Culler Lake fountain, just before sunrise. Great place to feed the ducks. Frederick, MD. (c) Rebecca LaChance, 2014

Aah, part 3...the growth.

Recalling my best professorial voice, I state any personal/professional growth resulting from photography (and painting) has been "multifactorial".  A happy confluence of events, people, places and experiences brought together by art - mine and others. It seems taking a camera to eye forges a connection into the psyche I may not experience with a paintbrush. Perhaps looking through a viewfinder distills life to a purity that leaves me feeling vulnerable.

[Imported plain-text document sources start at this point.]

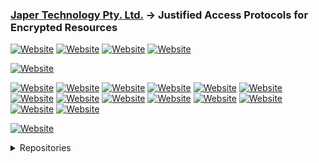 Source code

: ### [Japer Technology Pty. Ltd.](https://www.japer.technology) → Justified Access Protocols for Encrypted Resources

[![Website](https://img.shields.io/badge/JAPER_iOS_App-Apple_Store-informational?style=flat-square&color=ac43d9&logo=apple&logoColor=white)](https://apps.apple.com/us/app/japer/id1481154593?ls=1)
[![Website](https://img.shields.io/badge/JAPER_Android_App-Google_Play_Store-informational?style=flat-square&color=ac43d9&logo=android&logoColor=white)](https://play.google.com/store/apps/details?id=com.japer)
[![Website](https://img.shields.io/badge/JAPER_Developer-Postman-informational?style=flat-square&color=ac43d9&logo=postman&logoColor=white)](https://developer.japer.io)
[![Website](https://img.shields.io/badge/JAPER_ChatGPT-OpenAI-informational?style=flat-square&color=ac43d9&logo=openai&logoColor=white)](https://chatgpt.com/g/g-GrNiWW5CX-japer-technology-pty-ltd)

[![Website](https://img.shields.io/badge/japer--technology-GitHub-informational?style=flat-square&color=ac43d9&logo=github&logoColor=white)](https://github.com/japer-technology?q=japer-&type=all&language=&sort=name)

[![Website](https://img.shields.io/badge/japertechnology-GitHub-informational?style=flat-square&color=ac43d9&logo=github&logoColor=white)](https://github.com/japertechnology?tab=repositories&q=&type=&language=&sort=name)
[![Website](https://img.shields.io/badge/Japer-informational?style=flat-square&color=08872B)](https://github.com/japertechnology?tab=repositories&q=japer&type=&language=&sort=name)
[![Website](https://img.shields.io/badge/Juxta-informational?style=flat-square&color=08872B)](https://github.com/japertechnology?tab=repositories&q=juxta-&type=&language=&sort=name)
[![Website](https://img.shields.io/badge/Omnibox-informational?style=flat-square&color=08872B)](https://github.com/japertechnology?tab=repositories&q=omnibox&type=&language=&sort=name)
[![Website](https://img.shields.io/badge/Private-informational?style=flat-square&color=08872B)](https://github.com/japertechnology?tab=repositories&type=private&language=&sort=name)
[![Website](https://img.shields.io/badge/Public-informational?style=flat-square&color=08872B)](https://github.com/japertechnology?tab=repositories&type=public&language=&sort=name)
[![Website](https://img.shields.io/badge/Sandpit-informational?style=flat-square&color=08872B)](https://github.com/japertechnology?tab=repositories&q=sandpit&type=&language=&sort=name)
[![Website](https://img.shields.io/badge/Spark-informational?style=flat-square&color=08872B)](https://github.com/japertechnology?tab=repositories&q=spark&type=&language=&sort=name)
[![Website](https://img.shields.io/badge/Starred-informational?style=flat-square&color=08872B)](https://github.com/japertechnology?tab=repositories&q=&type=&language=&sort=stargazers)
[![Website](https://img.shields.io/badge/Static-informational?style=flat-square&color=08872B)](https://github.com/japertechnology?tab=repositories&q=static&type=&language=&sort=name)
[![Website](https://img.shields.io/badge/Template-informational?style=flat-square&color=08872B)](https://github.com/japertechnology?tab=repositories&type=template&language=&sort=name)
[![Website](https://img.shields.io/badge/1-informational?style=flat-square&color=08872B)](https://github.com/japertechnology?tab=repositories&q=&type=&language=&sort=name)
[![Website](https://img.shields.io/badge/2-informational?style=flat-square&color=08872B)](https://github.com/japertechnology?tab=repositories&q=&type=&language=&page=2&sort=name)
[![Website](https://img.shields.io/badge/3-informational?style=flat-square&color=08872B)](https://github.com/japertechnology?tab=repositories&q=&type=&language=&page=3&sort=name)

[![Website](https://img.shields.io/badge/ericmourant-GitHub-informational?style=flat-square&color=ac43d9&logo=github&logoColor=white)](https://github.com/ericmourant)

<details>
  <summary>Repositories</summary>

  #### JAPER's primary product is it's API, this GitHub repository contains resources that compliment the API documentation at [developer.japer.io](https://developer.japer.io)
  
  [![ReadMe Card](https://github-readme-stats.vercel.app/api/pin/?username=japertechnology&repo=developer-japer-io)](https://github.com/japertechnology/developer-japer-io)

  #### During the development of JAPER this tool proved very useful.  
  
  [![ReadMe Card](https://github-readme-stats.vercel.app/api/pin/?username=japertechnology&repo=juxta-repo)](https://github.com/japertechnology/juxta-repo)

<details>
  <summary>GitHub Stats</summary>
  
  ![stats](https://github-readme-stats.vercel.app/api?username=japertechnology&title_color=3498db&text_color=2ecc71&icon_color=3498db&bg_color=00000000&hide_border=true&show_icons=true&include_all_commits=true&count_private=true&disable_animations=true)
  ![trophy](https://github-profile-trophy.vercel.app/?username=japertechnology&no-bg=true&no-frame=true&column=4&theme=algolia)
  
  ![graph](https://github-readme-activity-graph.vercel.app/graph?username=japertechnology&bg_color=0000000&color=2980b9&line=2980b9&point=27ae60&area_color=2980b9&area=true&hide_border=true)
  
  ![streak](https://github-contributor-stats.vercel.app/api?username=japertechnology&title_color=3498db&text_color=2ecc71&icon_color=3498db&bg_color=00000000&hide_border=true&show_icons=true&include_all_commits=true&count_private=true&disable_animations=true)
  ![streak](https://streak-stats.demolab.com/?user=japertechnology&hide_border=true&background=00000000&border=2980b9&stroke=2980b9&ring=27ae60&fire=27ae60&currStreakNum=2980b9&sideNums=2980b9&currStreakLabel=2980b9&sideLabels=2980b9&dates=2980b9)
  
</details>

</details>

And still, there is a mystery.  Which secrets must I unlock in order to capture the nuance and beauty of this moment?

The entire process of defining my fear brought a comfort in my own skin that seems odd given my life-long learnings. (Yes, that was an euphemism about my age.)  In the deepest levels of being, I now feel a grace brought to light. That grace fuels an acceptance of my own timing, my own process, my own learnings, my own interests. I sincerely doubt I will ever take "in your face" street photography. Just not my style. And that is totally okay.

Photography has opened an exciting new world of colleagues. I am blessed to share this life with people who are willing to collaborate, share, guide, laugh and commiserate when needed.  Authentic kindness is a hallmark of these new colleagues. The world is full of people who want nothing but the best for themselves and others.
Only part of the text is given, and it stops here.